Rather than including a separate Zone-Information AVP, the information could be added as a new parameter to the PANI header, thereby letting the Access-Network-Information AVP carry the information and also providing other nodes in the call chain with the same information. This would allow other nodes to make use of the zone-Information.

It will be appreciated that, with a zone-mapping based solution, the zone information can also be determined using sources other than the PANI header. For example, it would be possible to use Geolocation SIP headers of a received SIP message as defined in RFC6442 and in 3GPP TS 24.229.

It will be appreciated by the person of skill in the art that various modifications may be made to the above described embodiments without departing from the scope of the present invention. For example, as already discussed briefly above, rather than being subscriber (UE), a "user" whose location and identity that are provided to the OCF / CDF may be in respect of a network node, for example a voice mail server. Figure 6 illustrates signaling associated with a session initiated between a UeA and a UeB, wherein UeB redirects the session to a voicemail server in UeBs IMS network. Charging messages for both the online and offline charging cases are shown.

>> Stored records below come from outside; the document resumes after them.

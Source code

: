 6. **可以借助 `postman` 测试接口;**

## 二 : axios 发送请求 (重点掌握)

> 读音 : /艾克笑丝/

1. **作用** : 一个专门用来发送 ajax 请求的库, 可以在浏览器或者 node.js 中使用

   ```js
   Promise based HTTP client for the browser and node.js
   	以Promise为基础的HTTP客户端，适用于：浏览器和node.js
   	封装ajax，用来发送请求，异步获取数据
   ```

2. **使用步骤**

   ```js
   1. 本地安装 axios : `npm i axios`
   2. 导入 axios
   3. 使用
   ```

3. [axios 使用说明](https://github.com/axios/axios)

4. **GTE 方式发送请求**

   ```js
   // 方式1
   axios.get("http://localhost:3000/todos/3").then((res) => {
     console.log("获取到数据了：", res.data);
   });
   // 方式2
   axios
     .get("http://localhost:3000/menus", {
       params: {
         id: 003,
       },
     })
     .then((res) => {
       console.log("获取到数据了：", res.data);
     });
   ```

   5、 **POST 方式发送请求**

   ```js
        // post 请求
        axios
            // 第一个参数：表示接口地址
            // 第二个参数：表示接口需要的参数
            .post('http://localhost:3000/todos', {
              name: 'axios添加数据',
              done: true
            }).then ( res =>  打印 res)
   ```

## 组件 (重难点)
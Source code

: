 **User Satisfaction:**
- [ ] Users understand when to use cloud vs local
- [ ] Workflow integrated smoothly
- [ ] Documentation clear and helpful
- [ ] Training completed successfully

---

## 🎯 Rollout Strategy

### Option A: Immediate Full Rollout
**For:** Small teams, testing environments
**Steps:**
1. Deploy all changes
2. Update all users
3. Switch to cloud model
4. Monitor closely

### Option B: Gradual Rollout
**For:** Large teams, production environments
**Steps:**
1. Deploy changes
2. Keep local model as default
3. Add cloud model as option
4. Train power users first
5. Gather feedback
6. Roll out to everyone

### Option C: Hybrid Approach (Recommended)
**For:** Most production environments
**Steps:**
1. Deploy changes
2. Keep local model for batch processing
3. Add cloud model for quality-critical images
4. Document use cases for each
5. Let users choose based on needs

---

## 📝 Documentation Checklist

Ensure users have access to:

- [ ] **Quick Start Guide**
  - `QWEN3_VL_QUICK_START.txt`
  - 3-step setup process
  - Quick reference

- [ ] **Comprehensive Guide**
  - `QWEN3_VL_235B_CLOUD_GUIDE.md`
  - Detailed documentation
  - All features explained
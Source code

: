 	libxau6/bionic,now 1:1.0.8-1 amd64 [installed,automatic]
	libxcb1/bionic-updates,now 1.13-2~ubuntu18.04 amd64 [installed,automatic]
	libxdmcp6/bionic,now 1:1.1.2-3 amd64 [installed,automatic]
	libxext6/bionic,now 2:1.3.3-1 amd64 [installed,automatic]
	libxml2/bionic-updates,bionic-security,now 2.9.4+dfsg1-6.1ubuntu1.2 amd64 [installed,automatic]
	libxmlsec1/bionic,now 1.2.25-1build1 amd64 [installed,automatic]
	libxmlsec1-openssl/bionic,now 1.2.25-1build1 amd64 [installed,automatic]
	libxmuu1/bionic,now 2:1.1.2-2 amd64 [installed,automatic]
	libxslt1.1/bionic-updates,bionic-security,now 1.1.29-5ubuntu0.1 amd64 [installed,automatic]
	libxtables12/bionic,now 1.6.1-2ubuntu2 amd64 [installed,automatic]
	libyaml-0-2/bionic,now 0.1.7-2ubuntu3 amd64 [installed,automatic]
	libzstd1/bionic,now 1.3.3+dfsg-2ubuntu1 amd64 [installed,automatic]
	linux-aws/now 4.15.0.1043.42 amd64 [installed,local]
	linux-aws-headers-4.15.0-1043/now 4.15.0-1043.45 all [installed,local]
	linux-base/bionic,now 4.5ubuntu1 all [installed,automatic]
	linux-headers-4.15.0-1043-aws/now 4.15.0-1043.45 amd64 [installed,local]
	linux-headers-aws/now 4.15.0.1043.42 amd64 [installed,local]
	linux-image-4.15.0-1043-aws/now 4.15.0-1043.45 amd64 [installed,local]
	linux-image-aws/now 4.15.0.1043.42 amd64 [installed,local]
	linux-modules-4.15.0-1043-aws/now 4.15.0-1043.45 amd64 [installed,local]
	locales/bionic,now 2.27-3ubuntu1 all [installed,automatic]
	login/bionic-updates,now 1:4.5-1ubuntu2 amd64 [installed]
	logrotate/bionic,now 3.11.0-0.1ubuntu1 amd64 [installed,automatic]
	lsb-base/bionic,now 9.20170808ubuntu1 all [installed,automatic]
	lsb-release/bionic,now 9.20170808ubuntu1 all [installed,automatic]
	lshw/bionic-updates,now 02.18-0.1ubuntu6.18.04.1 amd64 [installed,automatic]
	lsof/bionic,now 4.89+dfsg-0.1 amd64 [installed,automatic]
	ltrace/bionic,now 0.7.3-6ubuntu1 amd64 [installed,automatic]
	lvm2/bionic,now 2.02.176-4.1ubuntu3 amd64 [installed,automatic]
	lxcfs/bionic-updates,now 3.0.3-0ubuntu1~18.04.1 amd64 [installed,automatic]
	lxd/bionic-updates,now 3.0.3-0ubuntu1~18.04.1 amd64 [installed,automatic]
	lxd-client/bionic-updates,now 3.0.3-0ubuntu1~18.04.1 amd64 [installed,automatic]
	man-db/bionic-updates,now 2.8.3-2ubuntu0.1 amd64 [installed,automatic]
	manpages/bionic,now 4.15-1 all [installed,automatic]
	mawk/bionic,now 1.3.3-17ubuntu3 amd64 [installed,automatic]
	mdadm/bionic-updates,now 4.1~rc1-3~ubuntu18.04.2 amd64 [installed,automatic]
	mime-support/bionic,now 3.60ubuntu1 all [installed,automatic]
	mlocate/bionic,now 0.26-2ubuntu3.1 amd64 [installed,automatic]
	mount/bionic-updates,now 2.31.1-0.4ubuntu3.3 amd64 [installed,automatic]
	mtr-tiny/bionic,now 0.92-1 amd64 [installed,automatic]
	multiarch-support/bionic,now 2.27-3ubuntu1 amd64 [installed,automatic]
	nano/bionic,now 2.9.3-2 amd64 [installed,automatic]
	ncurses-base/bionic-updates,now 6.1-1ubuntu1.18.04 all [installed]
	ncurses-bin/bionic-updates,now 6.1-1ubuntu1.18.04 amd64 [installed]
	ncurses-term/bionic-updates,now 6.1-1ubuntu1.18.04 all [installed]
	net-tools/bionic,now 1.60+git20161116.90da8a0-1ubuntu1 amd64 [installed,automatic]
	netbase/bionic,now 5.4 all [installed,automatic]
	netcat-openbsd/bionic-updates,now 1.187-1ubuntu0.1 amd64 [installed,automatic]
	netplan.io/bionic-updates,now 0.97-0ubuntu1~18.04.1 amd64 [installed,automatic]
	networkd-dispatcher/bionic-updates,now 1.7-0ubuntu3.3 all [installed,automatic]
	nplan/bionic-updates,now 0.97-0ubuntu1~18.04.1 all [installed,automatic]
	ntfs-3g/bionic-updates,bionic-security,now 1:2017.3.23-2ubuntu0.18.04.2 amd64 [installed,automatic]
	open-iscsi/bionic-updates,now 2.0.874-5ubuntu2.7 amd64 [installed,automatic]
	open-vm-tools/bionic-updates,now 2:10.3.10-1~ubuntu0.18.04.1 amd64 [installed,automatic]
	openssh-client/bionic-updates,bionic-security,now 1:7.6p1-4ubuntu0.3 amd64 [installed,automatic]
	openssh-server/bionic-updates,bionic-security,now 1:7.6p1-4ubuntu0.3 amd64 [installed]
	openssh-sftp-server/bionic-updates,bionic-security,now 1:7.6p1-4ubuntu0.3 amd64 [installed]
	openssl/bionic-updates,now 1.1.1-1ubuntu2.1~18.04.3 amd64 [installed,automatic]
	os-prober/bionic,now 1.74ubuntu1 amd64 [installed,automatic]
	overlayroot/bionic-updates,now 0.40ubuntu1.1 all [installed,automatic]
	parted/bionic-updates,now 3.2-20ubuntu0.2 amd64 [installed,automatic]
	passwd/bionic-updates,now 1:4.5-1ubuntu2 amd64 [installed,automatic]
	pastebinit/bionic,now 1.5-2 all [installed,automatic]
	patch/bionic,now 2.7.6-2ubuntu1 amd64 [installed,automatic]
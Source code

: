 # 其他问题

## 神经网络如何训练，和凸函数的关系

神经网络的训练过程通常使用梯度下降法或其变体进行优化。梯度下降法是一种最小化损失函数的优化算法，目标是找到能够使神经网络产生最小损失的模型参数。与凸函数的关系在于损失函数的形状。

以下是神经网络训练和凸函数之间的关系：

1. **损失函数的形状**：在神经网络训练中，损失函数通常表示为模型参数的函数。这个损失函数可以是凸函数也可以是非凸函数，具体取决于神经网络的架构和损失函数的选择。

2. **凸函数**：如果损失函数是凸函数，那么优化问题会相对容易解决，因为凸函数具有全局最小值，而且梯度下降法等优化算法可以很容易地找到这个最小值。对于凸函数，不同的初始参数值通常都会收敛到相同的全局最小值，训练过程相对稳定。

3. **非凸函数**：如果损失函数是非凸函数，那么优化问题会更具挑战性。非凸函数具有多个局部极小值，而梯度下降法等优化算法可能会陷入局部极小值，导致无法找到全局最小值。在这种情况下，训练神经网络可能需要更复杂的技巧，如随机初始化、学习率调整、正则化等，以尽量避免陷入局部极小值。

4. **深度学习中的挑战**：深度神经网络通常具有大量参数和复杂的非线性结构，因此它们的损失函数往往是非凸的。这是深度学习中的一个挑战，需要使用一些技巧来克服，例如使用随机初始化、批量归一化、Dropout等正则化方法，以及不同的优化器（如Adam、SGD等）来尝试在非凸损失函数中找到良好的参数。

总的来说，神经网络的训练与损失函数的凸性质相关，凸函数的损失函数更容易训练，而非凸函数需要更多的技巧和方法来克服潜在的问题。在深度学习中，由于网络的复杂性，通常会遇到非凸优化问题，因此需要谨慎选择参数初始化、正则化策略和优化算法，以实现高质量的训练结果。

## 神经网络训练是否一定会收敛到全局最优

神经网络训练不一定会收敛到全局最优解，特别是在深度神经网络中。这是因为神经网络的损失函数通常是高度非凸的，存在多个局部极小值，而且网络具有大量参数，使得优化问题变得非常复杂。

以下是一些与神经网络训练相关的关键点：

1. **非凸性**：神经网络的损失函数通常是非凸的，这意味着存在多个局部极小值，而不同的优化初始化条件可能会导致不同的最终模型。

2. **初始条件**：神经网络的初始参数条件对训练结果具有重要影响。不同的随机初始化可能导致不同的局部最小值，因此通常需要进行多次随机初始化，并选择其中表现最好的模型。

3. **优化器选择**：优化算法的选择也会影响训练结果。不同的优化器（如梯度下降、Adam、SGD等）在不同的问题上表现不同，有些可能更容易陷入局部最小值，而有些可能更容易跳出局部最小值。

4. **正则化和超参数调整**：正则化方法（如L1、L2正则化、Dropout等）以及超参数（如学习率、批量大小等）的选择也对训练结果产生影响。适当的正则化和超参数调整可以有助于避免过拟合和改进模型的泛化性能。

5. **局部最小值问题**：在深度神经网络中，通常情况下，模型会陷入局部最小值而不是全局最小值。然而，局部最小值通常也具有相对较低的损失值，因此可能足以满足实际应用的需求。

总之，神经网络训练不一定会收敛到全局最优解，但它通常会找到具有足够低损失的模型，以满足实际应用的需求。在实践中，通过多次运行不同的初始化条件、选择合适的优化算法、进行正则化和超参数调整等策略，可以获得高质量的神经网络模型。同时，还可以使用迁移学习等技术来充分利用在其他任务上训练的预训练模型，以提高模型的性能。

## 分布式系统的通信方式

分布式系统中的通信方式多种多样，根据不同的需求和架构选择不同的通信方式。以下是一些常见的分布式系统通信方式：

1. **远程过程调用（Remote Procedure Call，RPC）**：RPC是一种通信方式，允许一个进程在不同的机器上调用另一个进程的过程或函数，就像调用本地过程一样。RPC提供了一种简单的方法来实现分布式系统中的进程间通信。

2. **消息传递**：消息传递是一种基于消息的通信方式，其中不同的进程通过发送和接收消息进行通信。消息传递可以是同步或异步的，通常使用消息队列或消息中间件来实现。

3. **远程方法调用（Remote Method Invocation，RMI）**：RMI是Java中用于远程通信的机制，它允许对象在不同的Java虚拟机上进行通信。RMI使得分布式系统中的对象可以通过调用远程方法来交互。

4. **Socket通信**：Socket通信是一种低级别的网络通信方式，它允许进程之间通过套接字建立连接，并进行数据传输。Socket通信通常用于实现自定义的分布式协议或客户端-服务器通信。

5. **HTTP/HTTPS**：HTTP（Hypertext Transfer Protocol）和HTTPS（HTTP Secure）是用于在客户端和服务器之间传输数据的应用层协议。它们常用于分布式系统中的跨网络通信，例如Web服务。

Figure 7 illustrates schematically an IMS network node 1 , such as a CSCF, SIP AS, MRFC, etc, within which a CTF is provided. The node includes processing circuitry 2 and storage circuitry 3. Code and other data is held in the storage circuitry and, when executed, implements functionality required to collect and send location information to one of an online charging system and an offline charging system. More particularly this functionality includes a SIP message receiver function 4 that is responsible for receiving and handling SIP messages that contain a PANI header identifying a location of a message sender. A PANI header extraction function 5 is provided to extract PANI headers and pass these to a function 6 that stores the headers and incorporates them as required into charging messages to be sent to a CDF or OCF.

Figure 8 is a flow diagram illustrating a method that is implemented within the node of Figure 7. The flow is merely exemplary of course and considers a case where SIP messages are received from the served and non-served users (S1 , S3), location information extracted from respective PANI headers (S2, S4) and, following a charging event (S5), a single charging message sent to the charging system (CDF / OCF) containing both locations.